▶ **Entries shown**
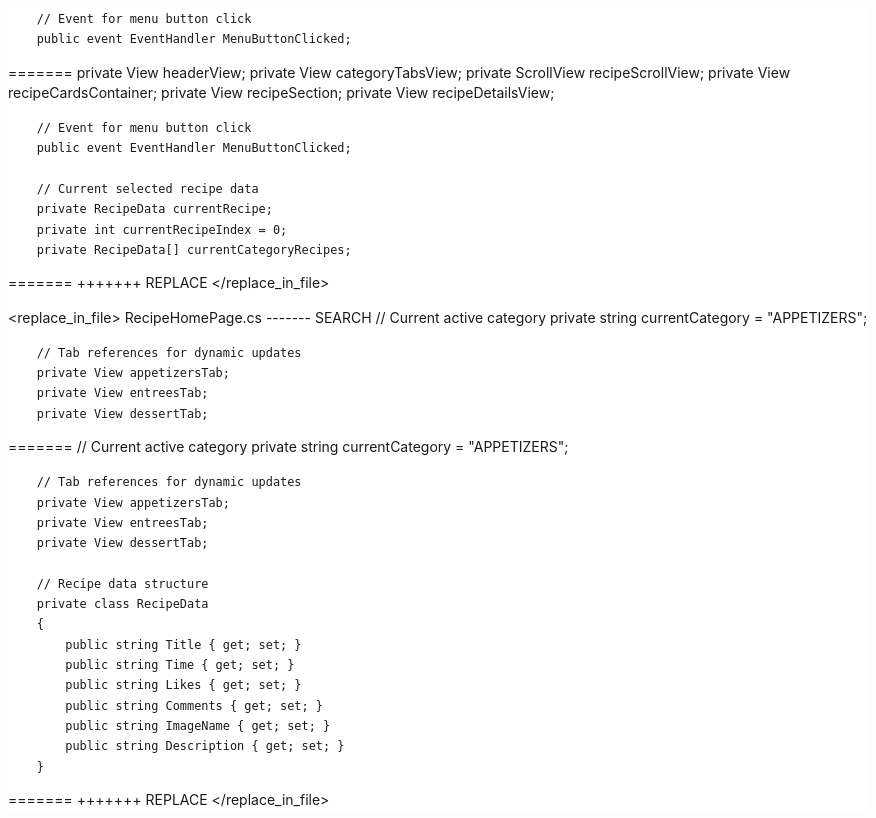         // Event for menu button click
        public event EventHandler MenuButtonClicked;
=======
        private View headerView;
        private View categoryTabsView;
        private ScrollView recipeScrollView;
        private View recipeCardsContainer;
        private View recipeSection;
        private View recipeDetailsView;

        // Event for menu button click
        public event EventHandler MenuButtonClicked;

        // Current selected recipe data
        private RecipeData currentRecipe;
        private int currentRecipeIndex = 0;
        private RecipeData[] currentCategoryRecipes;
=======
+++++++ REPLACE
</diff>
</replace_in_file>

<replace_in_file>
<path>RecipeHomePage.cs</path>
<diff>
------- SEARCH
        // Current active category
        private string currentCategory = "APPETIZERS";

        // Tab references for dynamic updates
        private View appetizersTab;
        private View entreesTab;
        private View dessertTab;
=======
        // Current active category
        private string currentCategory = "APPETIZERS";

        // Tab references for dynamic updates
        private View appetizersTab;
        private View entreesTab;
        private View dessertTab;

        // Recipe data structure
        private class RecipeData
        {
            public string Title { get; set; }
            public string Time { get; set; }
            public string Likes { get; set; }
            public string Comments { get; set; }
            public string ImageName { get; set; }
            public string Description { get; set; }
        }
=======
+++++++ REPLACE
</diff>
</replace_in_file>
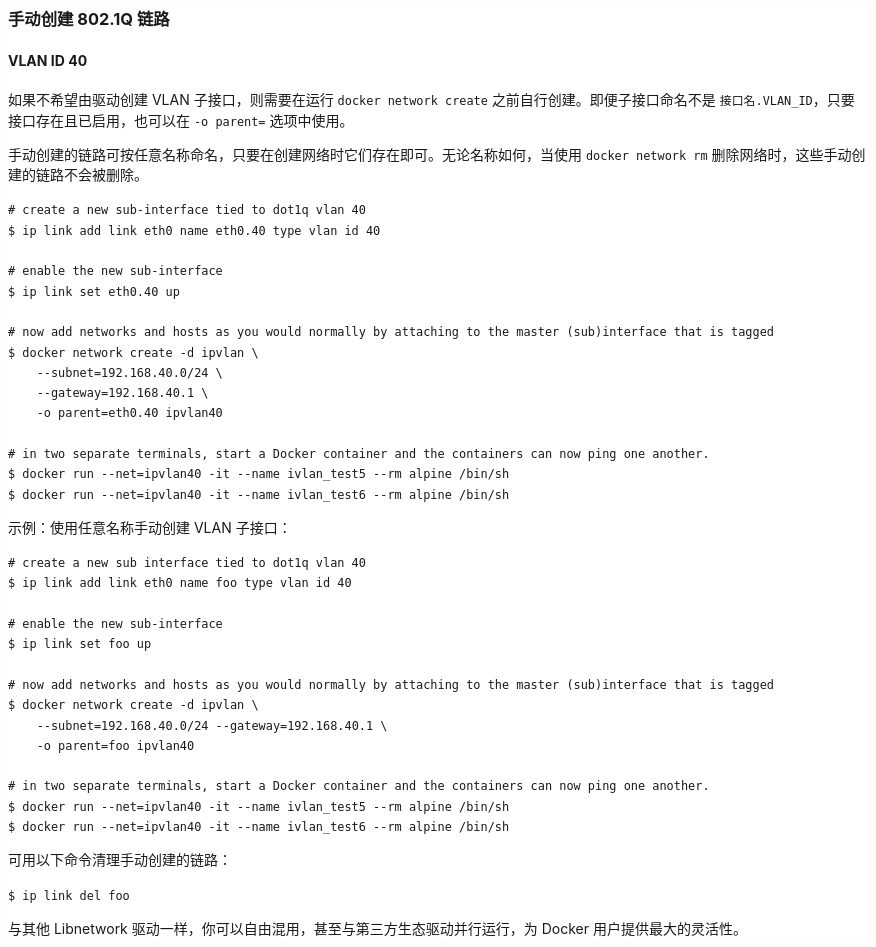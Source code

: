 ### 手动创建 802.1Q 链路

#### VLAN ID 40

如果不希望由驱动创建 VLAN 子接口，则需要在运行 `docker network create` 之前自行创建。即便子接口命名不是 `接口名.VLAN_ID`，只要接口存在且已启用，也可以在 `-o parent=` 选项中使用。

手动创建的链路可按任意名称命名，只要在创建网络时它们存在即可。无论名称如何，当使用 `docker network rm` 删除网络时，这些手动创建的链路不会被删除。

```console
# create a new sub-interface tied to dot1q vlan 40
$ ip link add link eth0 name eth0.40 type vlan id 40

# enable the new sub-interface
$ ip link set eth0.40 up

# now add networks and hosts as you would normally by attaching to the master (sub)interface that is tagged
$ docker network create -d ipvlan \
    --subnet=192.168.40.0/24 \
    --gateway=192.168.40.1 \
    -o parent=eth0.40 ipvlan40

# in two separate terminals, start a Docker container and the containers can now ping one another.
$ docker run --net=ipvlan40 -it --name ivlan_test5 --rm alpine /bin/sh
$ docker run --net=ipvlan40 -it --name ivlan_test6 --rm alpine /bin/sh
```

示例：使用任意名称手动创建 VLAN 子接口：

```console
# create a new sub interface tied to dot1q vlan 40
$ ip link add link eth0 name foo type vlan id 40

# enable the new sub-interface
$ ip link set foo up

# now add networks and hosts as you would normally by attaching to the master (sub)interface that is tagged
$ docker network create -d ipvlan \
    --subnet=192.168.40.0/24 --gateway=192.168.40.1 \
    -o parent=foo ipvlan40

# in two separate terminals, start a Docker container and the containers can now ping one another.
$ docker run --net=ipvlan40 -it --name ivlan_test5 --rm alpine /bin/sh
$ docker run --net=ipvlan40 -it --name ivlan_test6 --rm alpine /bin/sh
```

可用以下命令清理手动创建的链路：

```console
$ ip link del foo
```

与其他 Libnetwork 驱动一样，你可以自由混用，甚至与第三方生态驱动并行运行，为 Docker 用户提供最大的灵活性。
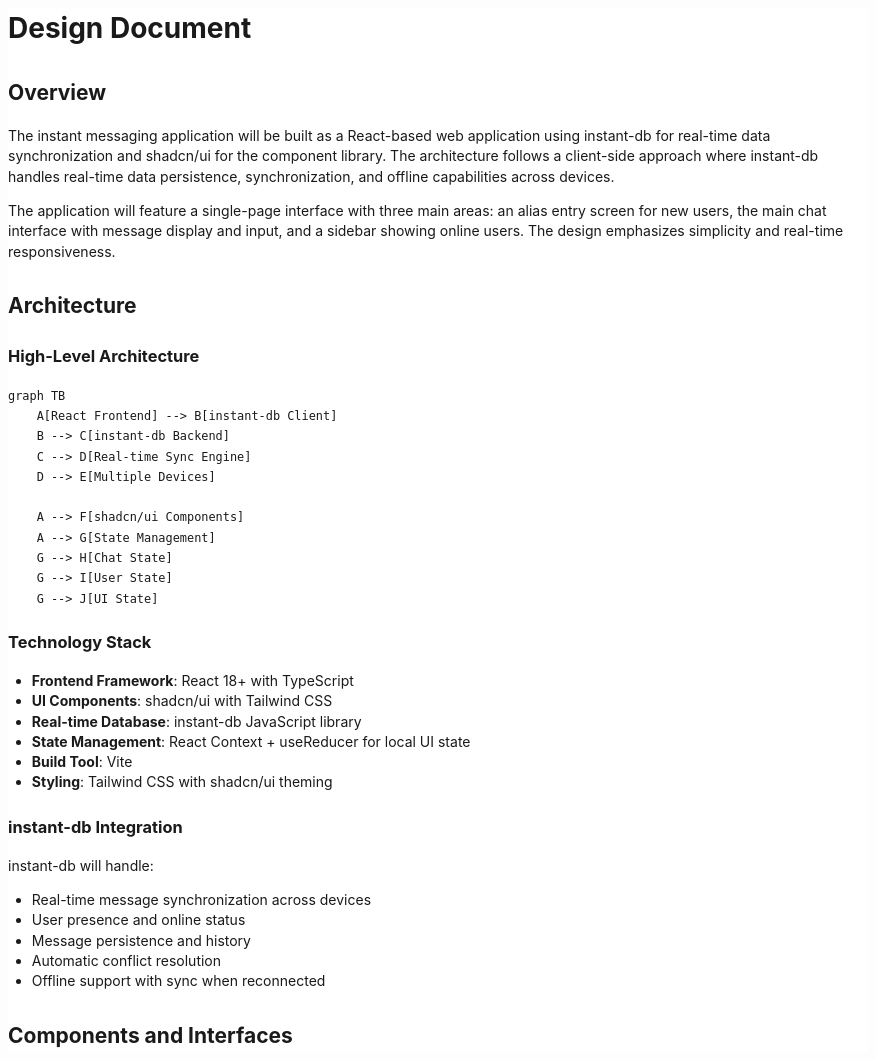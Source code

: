 # Design Document

## Overview

The instant messaging application will be built as a React-based web application using instant-db for real-time data synchronization and shadcn/ui for the component library. The architecture follows a client-side approach where instant-db handles real-time data persistence, synchronization, and offline capabilities across devices.

The application will feature a single-page interface with three main areas: an alias entry screen for new users, the main chat interface with message display and input, and a sidebar showing online users. The design emphasizes simplicity and real-time responsiveness.

## Architecture

### High-Level Architecture

```mermaid
graph TB
    A[React Frontend] --> B[instant-db Client]
    B --> C[instant-db Backend]
    C --> D[Real-time Sync Engine]
    D --> E[Multiple Devices]
    
    A --> F[shadcn/ui Components]
    A --> G[State Management]
    G --> H[Chat State]
    G --> I[User State]
    G --> J[UI State]
```

### Technology Stack

- **Frontend Framework**: React 18+ with TypeScript
- **UI Components**: shadcn/ui with Tailwind CSS
- **Real-time Database**: instant-db JavaScript library
- **State Management**: React Context + useReducer for local UI state
- **Build Tool**: Vite
- **Styling**: Tailwind CSS with shadcn/ui theming

### instant-db Integration

instant-db will handle:
- Real-time message synchronization across devices
- User presence and online status
- Message persistence and history
- Automatic conflict resolution
- Offline support with sync when reconnected

## Components and Interfaces
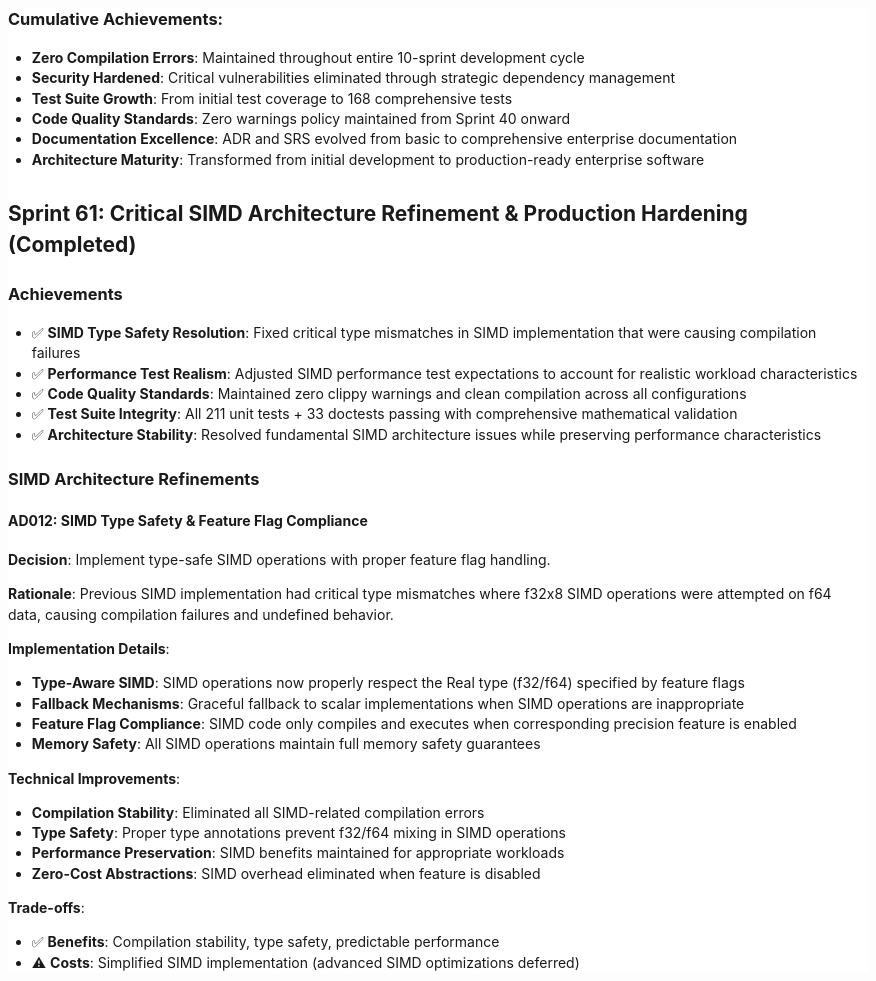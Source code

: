 ### Cumulative Achievements:
- **Zero Compilation Errors**: Maintained throughout entire 10-sprint development cycle
- **Security Hardened**: Critical vulnerabilities eliminated through strategic dependency management
- **Test Suite Growth**: From initial test coverage to 168 comprehensive tests
- **Code Quality Standards**: Zero warnings policy maintained from Sprint 40 onward
- **Documentation Excellence**: ADR and SRS evolved from basic to comprehensive enterprise documentation
- **Architecture Maturity**: Transformed from initial development to production-ready enterprise software

## Sprint 61: Critical SIMD Architecture Refinement & Production Hardening (Completed)

### Achievements
- ✅ **SIMD Type Safety Resolution**: Fixed critical type mismatches in SIMD implementation that were causing compilation failures
- ✅ **Performance Test Realism**: Adjusted SIMD performance test expectations to account for realistic workload characteristics
- ✅ **Code Quality Standards**: Maintained zero clippy warnings and clean compilation across all configurations
- ✅ **Test Suite Integrity**: All 211 unit tests + 33 doctests passing with comprehensive mathematical validation
- ✅ **Architecture Stability**: Resolved fundamental SIMD architecture issues while preserving performance characteristics

### SIMD Architecture Refinements

#### AD012: SIMD Type Safety & Feature Flag Compliance
**Decision**: Implement type-safe SIMD operations with proper feature flag handling.

**Rationale**: Previous SIMD implementation had critical type mismatches where f32x8 SIMD operations were attempted on f64 data, causing compilation failures and undefined behavior.

**Implementation Details**:
- **Type-Aware SIMD**: SIMD operations now properly respect the Real type (f32/f64) specified by feature flags
- **Fallback Mechanisms**: Graceful fallback to scalar implementations when SIMD operations are inappropriate
- **Feature Flag Compliance**: SIMD code only compiles and executes when corresponding precision feature is enabled
- **Memory Safety**: All SIMD operations maintain full memory safety guarantees

**Technical Improvements**:
- **Compilation Stability**: Eliminated all SIMD-related compilation errors
- **Type Safety**: Proper type annotations prevent f32/f64 mixing in SIMD operations
- **Performance Preservation**: SIMD benefits maintained for appropriate workloads
- **Zero-Cost Abstractions**: SIMD overhead eliminated when feature is disabled

**Trade-offs**:
- ✅ **Benefits**: Compilation stability, type safety, predictable performance
- ⚠️ **Costs**: Simplified SIMD implementation (advanced SIMD optimizations deferred)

▶ **Problem**
Retype the whole listing word for word. Skip the pictures.

▶ **Response box**
         // Event for menu button click
        public event EventHandler MenuButtonClicked;
=======
        private View headerView;
        private View categoryTabsView;
        private ScrollView recipeScrollView;
        private View recipeCardsContainer;
        private View recipeSection;
        private View recipeDetailsView;

        // Event for menu button click
        public event EventHandler MenuButtonClicked;

        // Current selected recipe data
        private RecipeData currentRecipe;
        private int currentRecipeIndex = 0;
        private RecipeData[] currentCategoryRecipes;
=======
+++++++ REPLACE
</diff>
</replace_in_file>

<replace_in_file>
<path>RecipeHomePage.cs</path>
<diff>
------- SEARCH
        // Current active category
        private string currentCategory = "APPETIZERS";

        // Tab references for dynamic updates
        private View appetizersTab;
        private View entreesTab;
        private View dessertTab;
=======
        // Current active category
        private string currentCategory = "APPETIZERS";

        // Tab references for dynamic updates
        private View appetizersTab;
        private View entreesTab;
        private View dessertTab;

        // Recipe data structure
        private class RecipeData
        {
            public string Title { get; set; }
            public string Time { get; set; }
            public string Likes { get; set; }
            public string Comments { get; set; }
            public string ImageName { get; set; }
            public string Description { get; set; }
        }
=======
+++++++ REPLACE
</diff>
</replace_in_file>
Source code

: ### 手动创建 802.1Q 链路

#### VLAN ID 40

如果不希望由驱动创建 VLAN 子接口，则需要在运行 `docker network create` 之前自行创建。即便子接口命名不是 `接口名.VLAN_ID`，只要接口存在且已启用，也可以在 `-o parent=` 选项中使用。

手动创建的链路可按任意名称命名，只要在创建网络时它们存在即可。无论名称如何，当使用 `docker network rm` 删除网络时，这些手动创建的链路不会被删除。

```console
# create a new sub-interface tied to dot1q vlan 40
$ ip link add link eth0 name eth0.40 type vlan id 40

# enable the new sub-interface
$ ip link set eth0.40 up

# now add networks and hosts as you would normally by attaching to the master (sub)interface that is tagged
$ docker network create -d ipvlan \
    --subnet=192.168.40.0/24 \
    --gateway=192.168.40.1 \
    -o parent=eth0.40 ipvlan40

# in two separate terminals, start a Docker container and the containers can now ping one another.
$ docker run --net=ipvlan40 -it --name ivlan_test5 --rm alpine /bin/sh
$ docker run --net=ipvlan40 -it --name ivlan_test6 --rm alpine /bin/sh
```

示例：使用任意名称手动创建 VLAN 子接口：

```console
# create a new sub interface tied to dot1q vlan 40
$ ip link add link eth0 name foo type vlan id 40

# enable the new sub-interface
$ ip link set foo up

# now add networks and hosts as you would normally by attaching to the master (sub)interface that is tagged
$ docker network create -d ipvlan \
    --subnet=192.168.40.0/24 --gateway=192.168.40.1 \
    -o parent=foo ipvlan40

# in two separate terminals, start a Docker container and the containers can now ping one another.
$ docker run --net=ipvlan40 -it --name ivlan_test5 --rm alpine /bin/sh
$ docker run --net=ipvlan40 -it --name ivlan_test6 --rm alpine /bin/sh
```

可用以下命令清理手动创建的链路：

```console
$ ip link del foo
```

与其他 Libnetwork 驱动一样，你可以自由混用，甚至与第三方生态驱动并行运行，为 Docker 用户提供最大的灵活性。
Source code

: # Design Document

## Overview

The instant messaging application will be built as a React-based web application using instant-db for real-time data synchronization and shadcn/ui for the component library. The architecture follows a client-side approach where instant-db handles real-time data persistence, synchronization, and offline capabilities across devices.

The application will feature a single-page interface with three main areas: an alias entry screen for new users, the main chat interface with message display and input, and a sidebar showing online users. The design emphasizes simplicity and real-time responsiveness.

## Architecture

### High-Level Architecture

```mermaid
graph TB
    A[React Frontend] --> B[instant-db Client]
    B --> C[instant-db Backend]
    C --> D[Real-time Sync Engine]
    D --> E[Multiple Devices]
    
    A --> F[shadcn/ui Components]
    A --> G[State Management]
    G --> H[Chat State]
    G --> I[User State]
    G --> J[UI State]
```

### Technology Stack

- **Frontend Framework**: React 18+ with TypeScript
- **UI Components**: shadcn/ui with Tailwind CSS
- **Real-time Database**: instant-db JavaScript library
- **State Management**: React Context + useReducer for local UI state
- **Build Tool**: Vite
- **Styling**: Tailwind CSS with shadcn/ui theming

### instant-db Integration

instant-db will handle:
- Real-time message synchronization across devices
- User presence and online status
- Message persistence and history
- Automatic conflict resolution
- Offline support with sync when reconnected

## Components and Interfaces
Source code

: ### Cumulative Achievements:
- **Zero Compilation Errors**: Maintained throughout entire 10-sprint development cycle
- **Security Hardened**: Critical vulnerabilities eliminated through strategic dependency management
- **Test Suite Growth**: From initial test coverage to 168 comprehensive tests
- **Code Quality Standards**: Zero warnings policy maintained from Sprint 40 onward
- **Documentation Excellence**: ADR and SRS evolved from basic to comprehensive enterprise documentation
- **Architecture Maturity**: Transformed from initial development to production-ready enterprise software

## Sprint 61: Critical SIMD Architecture Refinement & Production Hardening (Completed)

### Achievements
- ✅ **SIMD Type Safety Resolution**: Fixed critical type mismatches in SIMD implementation that were causing compilation failures
- ✅ **Performance Test Realism**: Adjusted SIMD performance test expectations to account for realistic workload characteristics
- ✅ **Code Quality Standards**: Maintained zero clippy warnings and clean compilation across all configurations
- ✅ **Test Suite Integrity**: All 211 unit tests + 33 doctests passing with comprehensive mathematical validation
- ✅ **Architecture Stability**: Resolved fundamental SIMD architecture issues while preserving performance characteristics

### SIMD Architecture Refinements

#### AD012: SIMD Type Safety & Feature Flag Compliance
**Decision**: Implement type-safe SIMD operations with proper feature flag handling.

**Rationale**: Previous SIMD implementation had critical type mismatches where f32x8 SIMD operations were attempted on f64 data, causing compilation failures and undefined behavior.

**Implementation Details**:
- **Type-Aware SIMD**: SIMD operations now properly respect the Real type (f32/f64) specified by feature flags
- **Fallback Mechanisms**: Graceful fallback to scalar implementations when SIMD operations are inappropriate
- **Feature Flag Compliance**: SIMD code only compiles and executes when corresponding precision feature is enabled
- **Memory Safety**: All SIMD operations maintain full memory safety guarantees

**Technical Improvements**:
- **Compilation Stability**: Eliminated all SIMD-related compilation errors
- **Type Safety**: Proper type annotations prevent f32/f64 mixing in SIMD operations
- **Performance Preservation**: SIMD benefits maintained for appropriate workloads
- **Zero-Cost Abstractions**: SIMD overhead eliminated when feature is disabled

**Trade-offs**:
- ✅ **Benefits**: Compilation stability, type safety, predictable performance
- ⚠️ **Costs**: Simplified SIMD implementation (advanced SIMD optimizations deferred)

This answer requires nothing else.